BEGIN

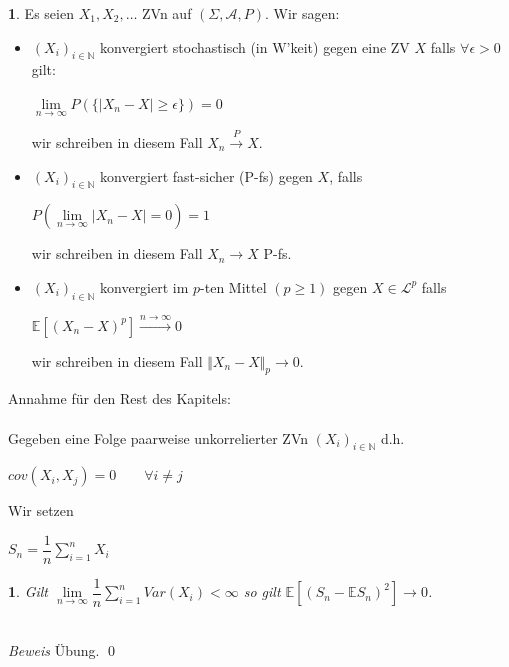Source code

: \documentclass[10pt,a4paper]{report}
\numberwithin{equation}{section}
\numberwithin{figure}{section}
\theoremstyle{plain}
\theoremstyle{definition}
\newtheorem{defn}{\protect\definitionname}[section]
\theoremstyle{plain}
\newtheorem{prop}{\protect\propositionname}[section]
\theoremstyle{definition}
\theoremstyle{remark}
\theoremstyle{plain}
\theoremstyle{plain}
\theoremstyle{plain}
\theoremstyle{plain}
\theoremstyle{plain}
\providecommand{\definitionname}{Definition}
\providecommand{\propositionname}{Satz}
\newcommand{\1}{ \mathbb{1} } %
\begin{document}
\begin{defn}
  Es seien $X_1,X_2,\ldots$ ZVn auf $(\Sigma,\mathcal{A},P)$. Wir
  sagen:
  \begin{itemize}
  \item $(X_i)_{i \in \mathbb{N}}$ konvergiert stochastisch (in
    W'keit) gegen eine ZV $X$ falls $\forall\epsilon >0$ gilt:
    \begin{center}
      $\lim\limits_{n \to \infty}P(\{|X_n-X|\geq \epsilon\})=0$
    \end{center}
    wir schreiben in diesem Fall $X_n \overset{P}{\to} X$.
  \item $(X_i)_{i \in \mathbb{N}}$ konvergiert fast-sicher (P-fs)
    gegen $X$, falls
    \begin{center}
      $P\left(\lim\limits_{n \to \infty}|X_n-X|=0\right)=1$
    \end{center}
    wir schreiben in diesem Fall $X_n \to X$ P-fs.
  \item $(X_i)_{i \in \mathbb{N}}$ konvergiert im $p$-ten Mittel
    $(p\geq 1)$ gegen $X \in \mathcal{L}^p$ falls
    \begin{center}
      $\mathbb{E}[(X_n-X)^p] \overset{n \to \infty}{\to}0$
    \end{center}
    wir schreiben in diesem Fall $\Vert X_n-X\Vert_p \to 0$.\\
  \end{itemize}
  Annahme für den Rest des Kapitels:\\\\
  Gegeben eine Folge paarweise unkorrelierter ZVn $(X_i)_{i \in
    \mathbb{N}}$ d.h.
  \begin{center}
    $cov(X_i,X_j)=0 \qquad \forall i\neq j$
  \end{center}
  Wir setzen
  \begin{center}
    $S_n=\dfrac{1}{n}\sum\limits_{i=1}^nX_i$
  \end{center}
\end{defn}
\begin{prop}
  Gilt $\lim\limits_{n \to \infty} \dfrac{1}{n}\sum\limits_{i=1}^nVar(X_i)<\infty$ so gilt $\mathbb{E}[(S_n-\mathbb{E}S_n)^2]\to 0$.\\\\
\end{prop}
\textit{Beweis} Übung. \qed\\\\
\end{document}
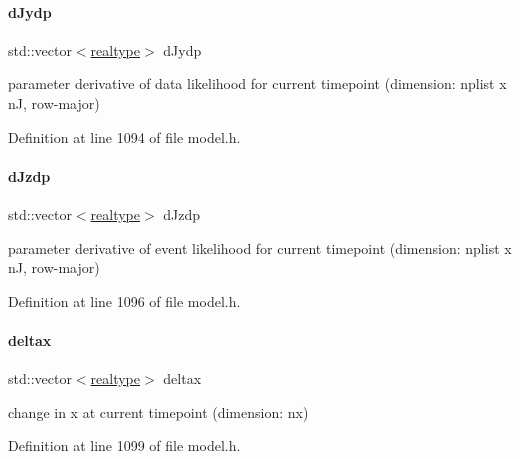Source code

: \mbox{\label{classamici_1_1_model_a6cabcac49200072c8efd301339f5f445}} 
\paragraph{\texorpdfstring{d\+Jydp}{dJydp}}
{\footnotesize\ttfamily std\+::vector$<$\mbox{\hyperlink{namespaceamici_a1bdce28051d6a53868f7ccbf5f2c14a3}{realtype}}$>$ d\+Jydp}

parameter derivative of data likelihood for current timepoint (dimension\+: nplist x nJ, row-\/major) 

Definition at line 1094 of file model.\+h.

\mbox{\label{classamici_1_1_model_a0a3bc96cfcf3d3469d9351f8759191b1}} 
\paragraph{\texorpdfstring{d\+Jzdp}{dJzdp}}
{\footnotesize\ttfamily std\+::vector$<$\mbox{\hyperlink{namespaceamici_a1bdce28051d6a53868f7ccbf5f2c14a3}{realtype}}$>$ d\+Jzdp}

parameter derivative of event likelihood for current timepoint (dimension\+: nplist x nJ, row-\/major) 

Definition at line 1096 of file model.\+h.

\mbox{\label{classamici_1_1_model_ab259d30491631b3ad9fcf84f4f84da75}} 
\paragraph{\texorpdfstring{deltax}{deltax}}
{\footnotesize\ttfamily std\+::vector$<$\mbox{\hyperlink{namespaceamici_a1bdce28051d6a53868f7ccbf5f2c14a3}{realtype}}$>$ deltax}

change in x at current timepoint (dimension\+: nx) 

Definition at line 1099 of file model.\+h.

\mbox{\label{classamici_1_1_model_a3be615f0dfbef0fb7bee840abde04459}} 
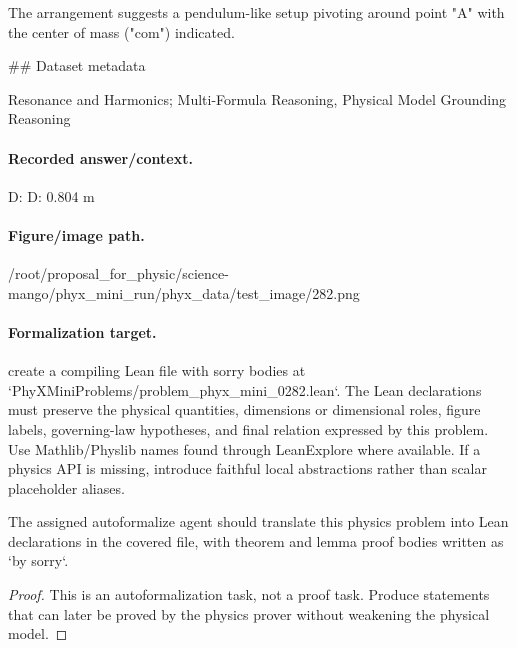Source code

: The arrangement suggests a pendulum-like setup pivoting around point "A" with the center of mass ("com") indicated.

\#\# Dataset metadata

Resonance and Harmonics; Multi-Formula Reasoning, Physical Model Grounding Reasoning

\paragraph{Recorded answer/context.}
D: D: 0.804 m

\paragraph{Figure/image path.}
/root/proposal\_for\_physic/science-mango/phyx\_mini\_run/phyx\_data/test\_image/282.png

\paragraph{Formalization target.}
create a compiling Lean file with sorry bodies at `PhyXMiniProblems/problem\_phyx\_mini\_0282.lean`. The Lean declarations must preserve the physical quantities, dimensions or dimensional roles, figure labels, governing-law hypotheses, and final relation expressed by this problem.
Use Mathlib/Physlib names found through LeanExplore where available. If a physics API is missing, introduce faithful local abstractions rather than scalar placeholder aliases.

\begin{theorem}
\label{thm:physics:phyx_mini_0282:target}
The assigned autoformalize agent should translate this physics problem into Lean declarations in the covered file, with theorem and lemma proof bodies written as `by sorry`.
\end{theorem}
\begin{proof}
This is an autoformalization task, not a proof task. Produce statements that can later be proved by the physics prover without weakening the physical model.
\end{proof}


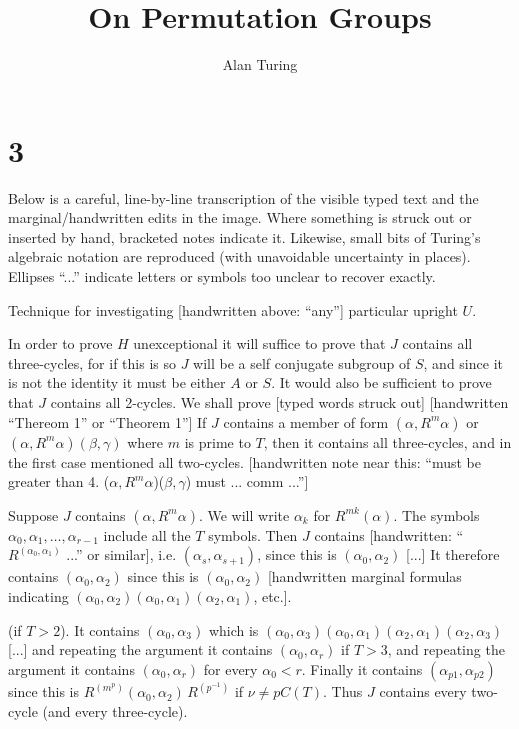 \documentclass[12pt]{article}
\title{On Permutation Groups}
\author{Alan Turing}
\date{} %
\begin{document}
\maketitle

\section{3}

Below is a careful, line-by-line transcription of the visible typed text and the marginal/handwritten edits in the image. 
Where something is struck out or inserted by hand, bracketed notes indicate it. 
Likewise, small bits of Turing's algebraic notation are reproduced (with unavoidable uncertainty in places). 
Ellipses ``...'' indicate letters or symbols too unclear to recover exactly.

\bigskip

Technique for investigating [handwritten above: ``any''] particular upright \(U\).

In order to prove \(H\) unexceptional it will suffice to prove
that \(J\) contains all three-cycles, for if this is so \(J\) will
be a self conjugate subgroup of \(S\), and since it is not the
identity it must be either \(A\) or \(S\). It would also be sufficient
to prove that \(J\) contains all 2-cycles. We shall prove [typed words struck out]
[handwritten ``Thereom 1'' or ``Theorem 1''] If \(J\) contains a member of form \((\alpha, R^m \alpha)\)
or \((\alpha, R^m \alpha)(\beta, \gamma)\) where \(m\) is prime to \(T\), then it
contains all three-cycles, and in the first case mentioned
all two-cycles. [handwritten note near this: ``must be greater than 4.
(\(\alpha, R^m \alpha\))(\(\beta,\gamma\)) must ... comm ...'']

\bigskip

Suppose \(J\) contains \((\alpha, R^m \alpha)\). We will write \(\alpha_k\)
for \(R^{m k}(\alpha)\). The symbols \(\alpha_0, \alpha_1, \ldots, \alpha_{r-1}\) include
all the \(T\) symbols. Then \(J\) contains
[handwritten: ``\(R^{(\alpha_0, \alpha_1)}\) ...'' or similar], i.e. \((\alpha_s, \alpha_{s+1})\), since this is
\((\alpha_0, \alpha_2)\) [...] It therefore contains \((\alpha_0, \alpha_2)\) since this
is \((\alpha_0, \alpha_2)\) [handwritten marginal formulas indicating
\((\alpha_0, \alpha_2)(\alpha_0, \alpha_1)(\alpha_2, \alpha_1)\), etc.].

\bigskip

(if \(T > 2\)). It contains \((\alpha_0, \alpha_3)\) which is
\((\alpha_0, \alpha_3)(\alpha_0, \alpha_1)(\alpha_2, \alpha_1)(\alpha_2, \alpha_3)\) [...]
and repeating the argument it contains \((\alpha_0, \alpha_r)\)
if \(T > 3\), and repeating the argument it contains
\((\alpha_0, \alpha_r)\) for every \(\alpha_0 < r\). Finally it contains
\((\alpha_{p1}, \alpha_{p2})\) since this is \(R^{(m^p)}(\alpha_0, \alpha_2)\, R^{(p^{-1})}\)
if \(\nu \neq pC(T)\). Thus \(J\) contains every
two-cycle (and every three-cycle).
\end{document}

END

## The task
Only the lines with the string "bodies" are wanted; pick them out of the records above and copy them.

## Written solution
create a compiling Lean file with sorry bodies at `PhyXMiniProblems/problem\_phyx\_mini\_0282.lean`. The Lean declarations must preserve the physical quantities, dimensions or dimensional roles, figure labels, governing-law hypotheses, and final relation expressed by this problem.
The assigned autoformalize agent should translate this physics problem into Lean declarations in the covered file, with theorem and lemma proof bodies written as `by sorry`.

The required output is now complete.